Omar Khadr, a Canadian captured at age 15 by US troops in Afghanistan, goes on trial tomorrow at the US naval base in Guantanamo in the first test for US President Barack Obama’s military commissions.
Khadr, now 23 and the last Westerner at the US base in Cuba, is accused of throwing a grenade that killed a US soldier. He also is alleged to have been trained by al-Qaeda and joined a network organized by Osama bin Laden to make bombs.
The case is the first to go to trial under the system of military commissions ordered by Obama for detainees captured by US forces in a global campaign following the Sept. 11, 2001 attacks on the US.

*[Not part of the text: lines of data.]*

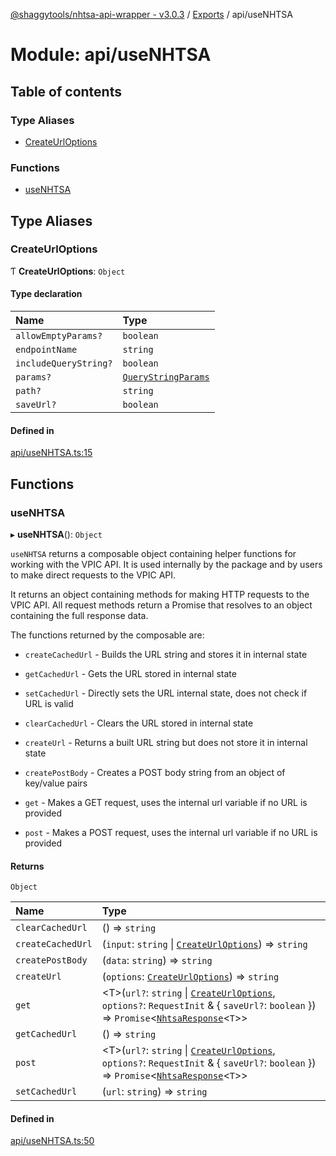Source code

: [@shaggytools/nhtsa-api-wrapper - v3.0.3](../index.md) / [Exports](../modules.md) / api/useNHTSA

# Module: api/useNHTSA

## Table of contents

### Type Aliases

- [CreateUrlOptions](api_useNHTSA.md#createurloptions)

### Functions

- [useNHTSA](api_useNHTSA.md#usenhtsa)

## Type Aliases

### CreateUrlOptions

Ƭ **CreateUrlOptions**: `Object`

#### Type declaration

| Name                  | Type                                                          |
| :-------------------- | :------------------------------------------------------------ |
| `allowEmptyParams?`   | `boolean`                                                     |
| `endpointName`        | `string`                                                      |
| `includeQueryString?` | `boolean`                                                     |
| `params?`             | [`QueryStringParams`](utils_queryString.md#querystringparams) |
| `path?`               | `string`                                                      |
| `saveUrl?`            | `boolean`                                                     |

#### Defined in

[api/useNHTSA.ts:15](https://github.com/ShaggyTech/nhtsa-api-wrapper/blob/main/packages/lib/src/api/useNHTSA.ts#L15)

## Functions

### useNHTSA

▸ **useNHTSA**(): `Object`

`useNHTSA` returns a composable object containing helper functions for working with the VPIC
API. It is used internally by the package and by users to make direct requests to the VPIC API.

It returns an object containing methods for making HTTP requests to the VPIC API. All
request methods return a Promise that resolves to an object containing the full response data.

The functions returned by the composable are:

- `createCachedUrl` - Builds the URL string and stores it in internal state

- `getCachedUrl` - Gets the URL stored in internal state

- `setCachedUrl` - Directly sets the URL internal state, does not check if URL is valid

- `clearCachedUrl` - Clears the URL stored in internal state

- `createUrl` - Returns a built URL string but does not store it in internal state

- `createPostBody` - Creates a POST body string from an object of key/value pairs

- `get` - Makes a GET request, uses the internal url variable if no URL is provided

- `post` - Makes a POST request, uses the internal url variable if no URL is provided

#### Returns

`Object`

| Name              | Type                                                                                                                                                                                                       |
| :---------------- | :--------------------------------------------------------------------------------------------------------------------------------------------------------------------------------------------------------- |
| `clearCachedUrl`  | () => `string`                                                                                                                                                                                             |
| `createCachedUrl` | (`input`: `string` \| [`CreateUrlOptions`](api_useNHTSA.md#createurloptions)) => `string`                                                                                                                  |
| `createPostBody`  | (`data`: `string`) => `string`                                                                                                                                                                             |
| `createUrl`       | (`options`: [`CreateUrlOptions`](api_useNHTSA.md#createurloptions)) => `string`                                                                                                                            |
| `get`             | <T\>(`url?`: `string` \| [`CreateUrlOptions`](api_useNHTSA.md#createurloptions), `options?`: `RequestInit` & { `saveUrl?`: `boolean` }) => `Promise`<[`NhtsaResponse`](api_types.md#nhtsaresponse)<`T`\>\> |
| `getCachedUrl`    | () => `string`                                                                                                                                                                                             |
| `post`            | <T\>(`url?`: `string` \| [`CreateUrlOptions`](api_useNHTSA.md#createurloptions), `options?`: `RequestInit` & { `saveUrl?`: `boolean` }) => `Promise`<[`NhtsaResponse`](api_types.md#nhtsaresponse)<`T`\>\> |
| `setCachedUrl`    | (`url`: `string`) => `string`                                                                                                                                                                              |

#### Defined in

[api/useNHTSA.ts:50](https://github.com/ShaggyTech/nhtsa-api-wrapper/blob/main/packages/lib/src/api/useNHTSA.ts#L50)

Obama had sought to close the detention center that has been the object of international condemnation, but has faced congressional opposition on transferring the detainees to US soil.
The case of Khadr, who has spent a third of his life in Guantanamo, comes under the general heading of “war crimes” and poses some unique legal and political challenges, legal experts say.

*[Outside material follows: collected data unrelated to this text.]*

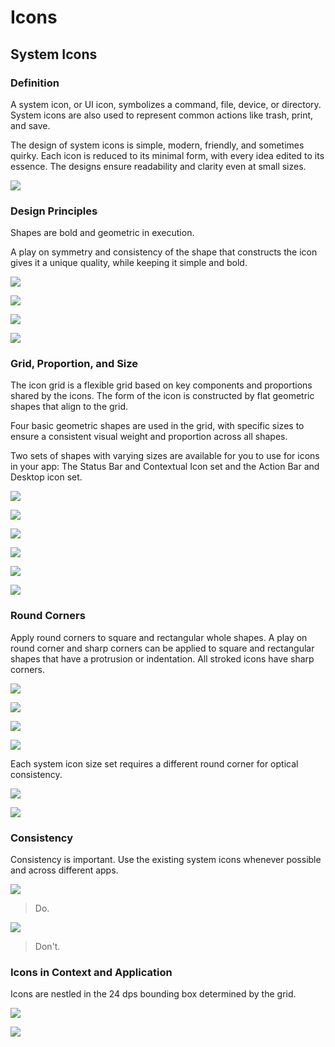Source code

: 
# Icons

## System Icons

### Definition

A system icon, or UI icon, symbolizes a command, file, device, or directory. System icons are also used to represent common actions like trash, print, and save.

The design of system icons is simple, modern, friendly, and sometimes quirky. Each icon is reduced to its minimal form, with every idea edited to its essence. The designs ensure readability and clarity even at small sizes.

![](images/style/Style-SystemIcon-icon_set_large_xhdpi.png)
 
### Design Principles

Shapes are bold and geometric in execution.

A play on symmetry and consistency of the shape that constructs the icon gives it a unique quality, while keeping it simple and bold.
 
![](images/style/Style-SystemIcons-design_principlesa_large_xhdpi.png)

![](images/style/Style-SystemIcons-design_principlesb_large_xhdpi.png)

![](images/style/Style-SystemIcons-design_principlesc_large_xhdpi.png)

![](images/style/Style-SystemIcons-design_principlesd_large_xhdpi.png)
 
 
### Grid, Proportion, and Size

The icon grid is a flexible grid based on key components and proportions shared by the icons. The form of the icon is constructed by flat geometric shapes that align to the grid.

Four basic geometric shapes are used in the grid, with specific sizes to ensure a consistent visual weight and proportion across all shapes.

Two sets of shapes with varying sizes are available for you to use for icons in your app: The Status Bar and Contextual Icon set and the Action Bar and Desktop icon set.
 
![](images/style/Style-SystemIcons-grid_proportion_sizesa_large_xhdpi.png)

![](images/style/Style-SystemIcons-grid_proportion_sizesb_large_xhdpi.png)
 
![](images/style/Style-SystemIcons-grid_proportion_sizesc_large_xhdpi.png)

![](images/style/Style-SystemIcons-grid_proportion_sizesd_large_xhdpi.png)

![](images/style/Style-SystemIcons-grid_proportion_sizese_large_xhdpi.png)

![](images/style/Style-SystemIcons-grid_proportion_sizesf_large_xhdpi.png)
 
 
### Round Corners

Apply round corners to square and rectangular whole shapes. A play on round corner and sharp corners can be applied to square and rectangular shapes that have a protrusion or indentation. All stroked icons have sharp corners.
 
![](images/style/Style-SystemIcons-round_cornersa_large_xhdpi.png)

![](images/style/Style-SystemIcons-round_cornersb_large_xhdpi.png)

![](images/style/Style-systemicons-stroke-terminala_large_xhdpi.png)

![](images/style/Style-systemicons-stroke-terminalb_large_xhdpi.png)
 
Each system icon size set requires a different round corner for optical consistency.

![](images/style/Style-systemicons-stroke-weighta_large_xhdpi.png)

![](images/style/Style-systemicons-stroke-weightb_large_xhdpi.png)
 
### Consistency

Consistency is important. Use the existing system icons whenever possible and across different apps.
 
![](images/style/Style-systemicons-do_large_xhdpi.png)

> Do.
 
![](images/style/Style-systemicons-dont_large_xhdpi.png)

> Don't.


### Icons in Context and Application

Icons are nestled in the 24 dps bounding box determined by the grid.

![](images/style/Style-SystemIcons-icons_incontexta_large_xhdpi.png)

![](images/style/Style-SystemIcons-icons_incontextb_large_xhdpi.png)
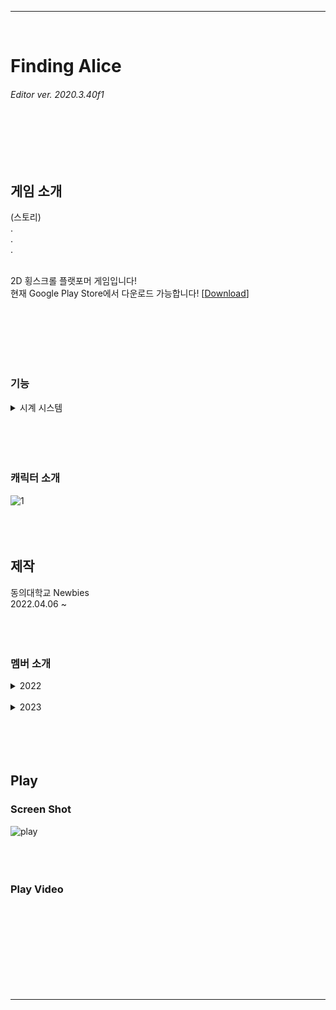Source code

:*****
<br/>

# Finding Alice  
###### Editor ver. 2020.3.40f1
<br/><br/><br/><br/>



## 게임 소개
(스토리)  
.  
.  
.  
<br/>

2D 횡스크롤 플랫포머 게임입니다!  
현재 Google Play Store에서 다운로드 가능합니다! [[Download](https://play.google.com/store/apps/details?id=com.newbies.FindingAlice&hl=ko)]


<br/><br/><br/><br/><br/>

### 기능
<details><summary> 시계 시스템 </summary><br/><div markdown="1">
  
이 게임의 핵심 기능이라고 할 수 있습니다.  
우측 화면을 터치 & 드래그하여 사용해보세요!  
시계가 어쩌구 저쩌구  
</div></details><br/><br/><br/><br/>


### 캐릭터 소개
![1](https://github.com/yujini1121/FindingAlice_2022/assets/107358820/a334200d-4eb4-4b1c-9ab3-08be65e9dc54)
<br/><br/><br/><br/>



## 제작
동의대학교 Newbies  
2022.04.06 ~
<br/><br/><br/><br/>

### 멤버 소개  

<details><summary> 2022 </summary><br/><div markdown="1">
  
| 이름 | 구분 | 비고 |
| --- | --- | --- |
| 염승민 | [ 기획 / 프로그래밍 ] | 메인 프로그래머 |
| 이승찬 | [ 프로그래밍] | 메인 프로그래머 |
| 허재혁 | [ 그래픽 ] | 3D 배경 |
| 변재현 | [ 기획 ] | 스토리 |
| 김현모 | [ 기획 / 프로그래밍 ] | 레벨 디자인 |
| 황송희 | [ 그래픽 ] | 캐릭터 원화 & 아이콘 |
| 송치원 | [ 그래픽 ] |  |
| 이상윤 | [ 그래픽 ] | 3D 플랫폼 |
| 이유진 | [ 프로그래밍 ] |  |
</div></details><br/>


<details><summary> 2023 </summary><br/><div markdown="1">
  
| 이름 | 구분 | 비고 |
| --- | --- | --- |
| 정하영 | [ 그래픽 ] | 원화 |
| 고민철 | [ 프로그래밍] | 메인 프로그래머 |
| 김태현 | [ 프로그래밍 ] | 서브 프로그래머 |
| 이수진 | [ 그래픽 ] | 2D |
| 원소영 | [ 그래픽 ] | 3D 배경 |
| 김민지 | [ 그래픽 ] | 3D 플랫폼 |
| 김규리 | [ 프로그래밍 ] | 서브 프로그래머 |
| 정민주 | [ 프로그래밍 ] | 서브 프로그래머 |
| 이유진 | [ 프로그래밍 ] | 메인 프로그래머 |
| 진유리 | [ 그래픽 ] | 이펙트 |
| 김태원 | [ 그래픽 ] |  |
</div></details><br/><br/><br/><br/>



## Play

### Screen Shot
![play](https://github.com/yujini1121/FindingAlice_2022/assets/107358820/28bd7162-840f-4ff5-9849-1d4bff84e24e)
<br/><br/><br/><br/>

### Play Video
<br/><br/><br/><br/>
<br/><br/><br/><br/>

*****

<!-- ## - 게임 예시 이미지<br/>
![Alt Text](/Deck/Rabbit_Sprite.PNG)
- 캐릭터 스프라이트 이미지<br/><br/><br/>

![Alt Text](/Deck/Game_Sample_1.png)
- 게임 플레이 예시 이미지<br/><br/><br/>

![Alt Text](/Deck/KakaoTalk_20220819_223458274.gif)
- 플랫폼 디자인 예시 이미지<br/><br/><br/> -->

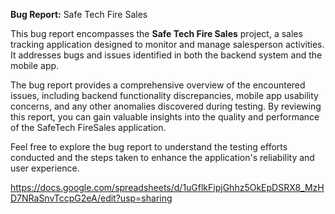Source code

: **Bug Report:** Safe Tech Fire Sales

This bug report encompasses the **Safe Tech Fire Sales** project, a sales tracking application designed to monitor and manage salesperson activities. It addresses bugs and issues identified in both the backend system and the mobile app.

The bug report provides a comprehensive overview of the encountered issues, including backend functionality discrepancies, mobile app usability concerns, and any other anomalies discovered during testing. By reviewing this report, you can gain valuable insights into the quality and performance of the SafeTech FireSales application.

Feel free to explore the bug report to understand the testing efforts conducted and the steps taken to enhance the application's reliability and user experience.

https://docs.google.com/spreadsheets/d/1uGflkFipjGhhz5OkEpDSRX8_MzHD7NRaSnvTccpG2eA/edit?usp=sharing
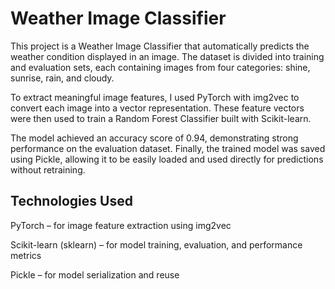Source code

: # Weather Image Classifier

This project is a Weather Image Classifier that automatically predicts the weather condition displayed in an image. The dataset is divided into training and evaluation sets, each containing images from four categories: shine, sunrise, rain, and cloudy.

To extract meaningful image features, I used PyTorch with img2vec to convert each image into a vector representation. These feature vectors were then used to train a Random Forest Classifier built with Scikit-learn.

The model achieved an accuracy score of 0.94, demonstrating strong performance on the evaluation dataset.
Finally, the trained model was saved using Pickle, allowing it to be easily loaded and used directly for predictions without retraining.

 ## Technologies Used

PyTorch – for image feature extraction using img2vec

Scikit-learn (sklearn) – for model training, evaluation, and performance metrics

Pickle – for model serialization and reuse
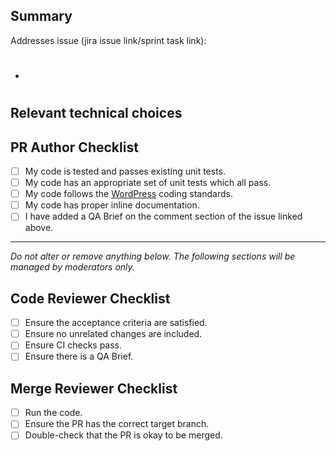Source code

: ## Summary

<!-- Please reference the issue this PR addresses in the following list. -->
Addresses issue (jira issue link/sprint task link):

- #

## Relevant technical choices

<!-- Please describe your changes. -->

## PR Author Checklist

- [ ] My code is tested and passes existing unit tests.
- [ ] My code has an appropriate set of unit tests which all pass.
- [ ] My code follows the [WordPress](https://make.wordpress.org/core/handbook/best-practices/coding-standards/) coding standards.
- [ ] My code has proper inline documentation.
- [ ] I have added a QA Brief on the comment section of the issue linked above.

---------------

_Do not alter or remove anything below. The following sections will be managed by moderators only._

## Code Reviewer Checklist

- [ ] Ensure the acceptance criteria are satisfied.
- [ ] Ensure no unrelated changes are included.
- [ ] Ensure CI checks pass.
- [ ] Ensure there is a QA Brief.

## Merge Reviewer Checklist

- [ ] Run the code.
- [ ] Ensure the PR has the correct target branch.
- [ ] Double-check that the PR is okay to be merged.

“This case is unusual because, of course, the accused was so young at the time of the events,” says Benjamin Wittes, a legal scholar at the Brookings Institution in Washington. “That raises a lot of anxiety, both domestically and internationally.”

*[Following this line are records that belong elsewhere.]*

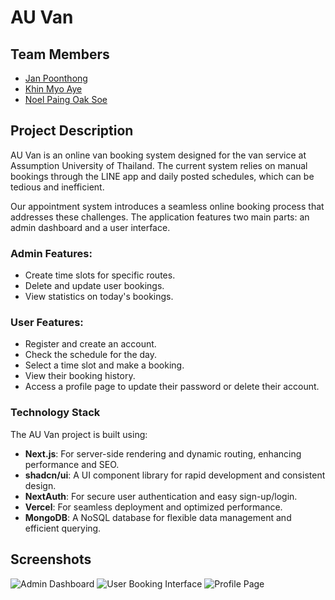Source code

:# AU Van

## Team Members
- [Jan Poonthong](https://github.com/JanPoonthong)
- [Khin Myo Aye](https://github.com/Ariel-Khin99)
- [Noel Paing Oak Soe](https://github.com/NoelPOS)

## Project Description
AU Van is an online van booking system designed for the van service at Assumption University of Thailand. The current system relies on manual bookings through the LINE app and daily posted schedules, which can be tedious and inefficient. 

Our appointment system introduces a seamless online booking process that addresses these challenges. The application features two main parts: an admin dashboard and a user interface.

### Admin Features:
- Create time slots for specific routes.
- Delete and update user bookings.
- View statistics on today's bookings.

### User Features:
- Register and create an account.
- Check the schedule for the day.
- Select a time slot and make a booking.
- View their booking history.
- Access a profile page to update their password or delete their account.

### Technology Stack
The AU Van project is built using:

- **Next.js**: For server-side rendering and dynamic routing, enhancing performance and SEO.
- **shadcn/ui**: A UI component library for rapid development and consistent design.
- **NextAuth**: For secure user authentication and easy sign-up/login.
- **Vercel**: For seamless deployment and optimized performance.
- **MongoDB**: A NoSQL database for flexible data management and efficient querying.

## Screenshots
![Admin Dashboard](link-to-screenshot1)
![User Booking Interface](link-to-screenshot2)
![Profile Page](link-to-screenshot3)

Wittes said that the trial would be a key test of the military commissions that two administrations have been trying to implement over the past nine years.
However, because of Khadr’s age, Wittes said, “I am sure that the administration would have rather the [first case] be a different one.”
Severely wounded in the battle that led to his arrest, Khadr has lost the use of his left eye. He says he was mistreated during interrogations that followed his arrest, during which he made statements.
The military judge presiding over the trial, Patrick Parrish, has not yet said if he considered the challenged statements admissible. Eugene Fidell, professor of military law at Yale University, said other questions would be raised by the Khadr case.